Tuesday, July 26, 2011

Bumble Bees Love Borage

Pollen-legged Bumble Bee (upper right)
There's very little time to languish on the deck and relax these days as the garden is in full production. Not only is it necessary to tend to the plants, there's harvesting, then preparing the bounty. It all takes time, not that I'm complaining, mind you, but it leaves little time for other endeavors, like sitting on the deck watching the bumble bees, and blogging.
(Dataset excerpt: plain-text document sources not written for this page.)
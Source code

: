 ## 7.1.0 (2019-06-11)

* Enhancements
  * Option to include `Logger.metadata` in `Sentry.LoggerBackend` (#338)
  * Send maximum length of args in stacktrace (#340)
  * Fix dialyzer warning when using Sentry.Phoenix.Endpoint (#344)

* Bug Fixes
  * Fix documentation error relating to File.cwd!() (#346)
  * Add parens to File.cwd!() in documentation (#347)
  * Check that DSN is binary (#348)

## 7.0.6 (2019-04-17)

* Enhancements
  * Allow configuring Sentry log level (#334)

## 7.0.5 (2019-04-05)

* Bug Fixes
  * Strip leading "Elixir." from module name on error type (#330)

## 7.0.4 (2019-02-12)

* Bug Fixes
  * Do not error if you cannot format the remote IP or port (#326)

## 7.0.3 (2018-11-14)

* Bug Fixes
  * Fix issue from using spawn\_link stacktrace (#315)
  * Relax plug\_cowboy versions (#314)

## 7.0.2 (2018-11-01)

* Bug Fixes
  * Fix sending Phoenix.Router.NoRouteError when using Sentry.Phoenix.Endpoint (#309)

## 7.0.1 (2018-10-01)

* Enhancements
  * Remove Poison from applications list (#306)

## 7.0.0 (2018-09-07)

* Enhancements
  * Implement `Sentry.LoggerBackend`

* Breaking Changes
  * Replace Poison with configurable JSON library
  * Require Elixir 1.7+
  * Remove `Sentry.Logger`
I've been fortunate to be sitting here in front of the borage plant captured in a wine barrel and witness the daily comings and goings of several baby bumble bees. It's peeked my curiosity about the fuzzy little insect, apidae bombus a relative of the honeybees I' am tending nearby. Like the honeybee, they feed on pollen and nectar. And like the honeybee, they sting. I understand, and not from direct experience, that their stinger isn't barbed, so they have the distinct privilege of being able to sting over and over. They make their nests in holes in the ground...not the elaborate colony concocted by honeybees, they often only house 50 bees compared to the honeybees tens of thousands. But my favorite fun bumble bee fact is that they can "buzz pollinate", that is, the frequency of their buzz releases pollen from plants, in particular tomato plants. I'm pretty smitten with their genus "bombus" as well.
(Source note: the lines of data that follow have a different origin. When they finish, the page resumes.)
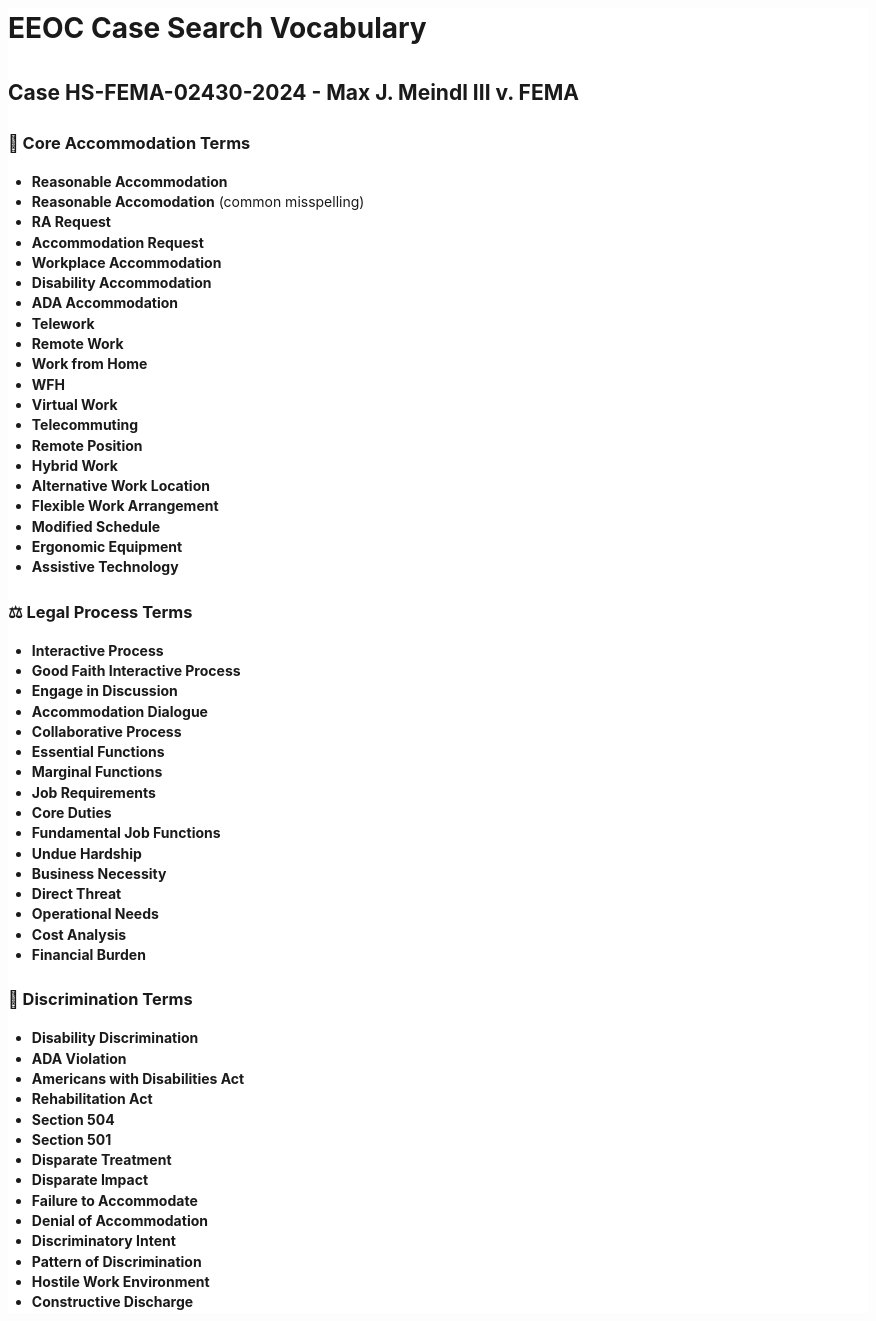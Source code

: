 # EEOC Case Search Vocabulary
## Case HS-FEMA-02430-2024 - Max J. Meindl III v. FEMA

### 🎯 Core Accommodation Terms
- **Reasonable Accommodation**
- **Reasonable Accomodation** (common misspelling)
- **RA Request**
- **Accommodation Request**
- **Workplace Accommodation**
- **Disability Accommodation**
- **ADA Accommodation**
- **Telework**
- **Remote Work**
- **Work from Home**
- **WFH**
- **Virtual Work**
- **Telecommuting**
- **Remote Position**
- **Hybrid Work**
- **Alternative Work Location**
- **Flexible Work Arrangement**
- **Modified Schedule**
- **Ergonomic Equipment**
- **Assistive Technology**

### ⚖️ Legal Process Terms
- **Interactive Process**
- **Good Faith Interactive Process**
- **Engage in Discussion**
- **Accommodation Dialogue**
- **Collaborative Process**
- **Essential Functions**
- **Marginal Functions**
- **Job Requirements**
- **Core Duties**
- **Fundamental Job Functions**
- **Undue Hardship**
- **Business Necessity**
- **Direct Threat**
- **Operational Needs**
- **Cost Analysis**
- **Financial Burden**

### 🚨 Discrimination Terms
- **Disability Discrimination**
- **ADA Violation**
- **Americans with Disabilities Act**
- **Rehabilitation Act**
- **Section 504**
- **Section 501**
- **Disparate Treatment**
- **Disparate Impact**
- **Failure to Accommodate**
- **Denial of Accommodation**
- **Discriminatory Intent**
- **Pattern of Discrimination**
- **Hostile Work Environment**
- **Constructive Discharge**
Wikipedia informs me that bumble bees visit the same plant day after day. So the bumble bees visiting today are the same ones I've been seeing every day. Thus the bumble bees and I have got a steady relationship forming. These pretty little creatures leave scents on the plants they visit that discourages competition from other bumble bee foragers. Guess I can safely name them now. This little tidbit makes me even more intent on continuing my ritual of shooing my canine companion from his nightly pursuit of capturing baby bumble bees in his ferocious jaws.

It is truly awesome the amazing natural world that is as close as the edge of the deck. To imagine that we are an integral part of it is all the more awe inspiring. If more of our kind spent more time sitting on the deck observing the coming and goings of the insects, plans and animals we share the world with, we'd have a better understanding of our place in nature and feel less compelled to continue to contribute to its ruination.